(MATERIAL SHOWN begins)

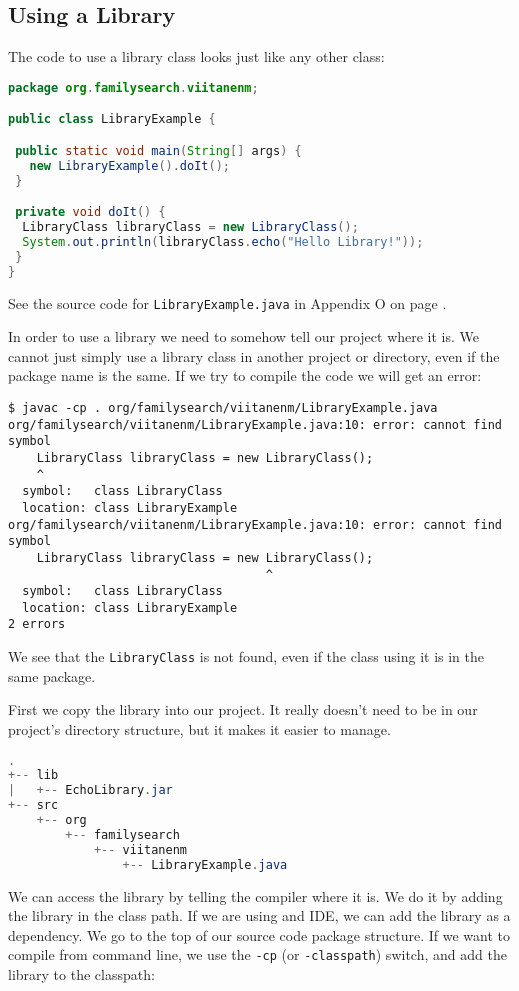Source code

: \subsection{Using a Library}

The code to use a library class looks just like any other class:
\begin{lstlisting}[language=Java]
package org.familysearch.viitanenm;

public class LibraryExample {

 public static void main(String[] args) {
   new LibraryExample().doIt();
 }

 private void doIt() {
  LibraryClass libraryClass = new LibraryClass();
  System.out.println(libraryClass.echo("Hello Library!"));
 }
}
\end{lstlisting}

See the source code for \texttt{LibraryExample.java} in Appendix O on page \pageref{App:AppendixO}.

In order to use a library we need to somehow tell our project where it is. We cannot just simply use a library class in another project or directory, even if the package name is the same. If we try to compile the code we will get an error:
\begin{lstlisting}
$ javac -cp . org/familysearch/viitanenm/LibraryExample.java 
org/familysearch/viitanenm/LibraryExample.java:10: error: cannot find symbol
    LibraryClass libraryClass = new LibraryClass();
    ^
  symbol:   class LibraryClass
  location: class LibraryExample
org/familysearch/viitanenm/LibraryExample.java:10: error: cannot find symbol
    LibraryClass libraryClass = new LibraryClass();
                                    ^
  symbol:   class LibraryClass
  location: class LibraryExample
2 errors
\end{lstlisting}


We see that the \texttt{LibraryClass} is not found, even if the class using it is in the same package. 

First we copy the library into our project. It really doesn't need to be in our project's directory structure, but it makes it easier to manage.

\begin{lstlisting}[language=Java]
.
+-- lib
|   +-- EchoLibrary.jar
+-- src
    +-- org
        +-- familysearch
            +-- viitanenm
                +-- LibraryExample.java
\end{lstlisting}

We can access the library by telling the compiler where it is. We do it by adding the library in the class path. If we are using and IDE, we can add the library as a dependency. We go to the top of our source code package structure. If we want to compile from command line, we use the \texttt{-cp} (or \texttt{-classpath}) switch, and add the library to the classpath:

(MATERIAL SHOWN ends)

_INSTRUCTIONS TO FOLLOW_: Go through the records and repeat each one exactly, skipping anything that is a picture.

_TASK RESPONSE_:
Source code

: \subsection{Using a Library}

The code to use a library class looks just like any other class:
\begin{lstlisting}[language=Java]
package org.familysearch.viitanenm;

public class LibraryExample {

 public static void main(String[] args) {
   new LibraryExample().doIt();
 }

 private void doIt() {
  LibraryClass libraryClass = new LibraryClass();
  System.out.println(libraryClass.echo("Hello Library!"));
 }
}
\end{lstlisting}

See the source code for \texttt{LibraryExample.java} in Appendix O on page \pageref{App:AppendixO}.

In order to use a library we need to somehow tell our project where it is. We cannot just simply use a library class in another project or directory, even if the package name is the same. If we try to compile the code we will get an error:
\begin{lstlisting}
$ javac -cp . org/familysearch/viitanenm/LibraryExample.java 
org/familysearch/viitanenm/LibraryExample.java:10: error: cannot find symbol
    LibraryClass libraryClass = new LibraryClass();
    ^
  symbol:   class LibraryClass
  location: class LibraryExample
org/familysearch/viitanenm/LibraryExample.java:10: error: cannot find symbol
    LibraryClass libraryClass = new LibraryClass();
                                    ^
  symbol:   class LibraryClass
  location: class LibraryExample
2 errors
\end{lstlisting}


We see that the \texttt{LibraryClass} is not found, even if the class using it is in the same package. 

First we copy the library into our project. It really doesn't need to be in our project's directory structure, but it makes it easier to manage.

\begin{lstlisting}[language=Java]
.
+-- lib
|   +-- EchoLibrary.jar
+-- src
    +-- org
        +-- familysearch
            +-- viitanenm
                +-- LibraryExample.java
\end{lstlisting}

We can access the library by telling the compiler where it is. We do it by adding the library in the class path. If we are using and IDE, we can add the library as a dependency. We go to the top of our source code package structure. If we want to compile from command line, we use the \texttt{-cp} (or \texttt{-classpath}) switch, and add the library to the classpath:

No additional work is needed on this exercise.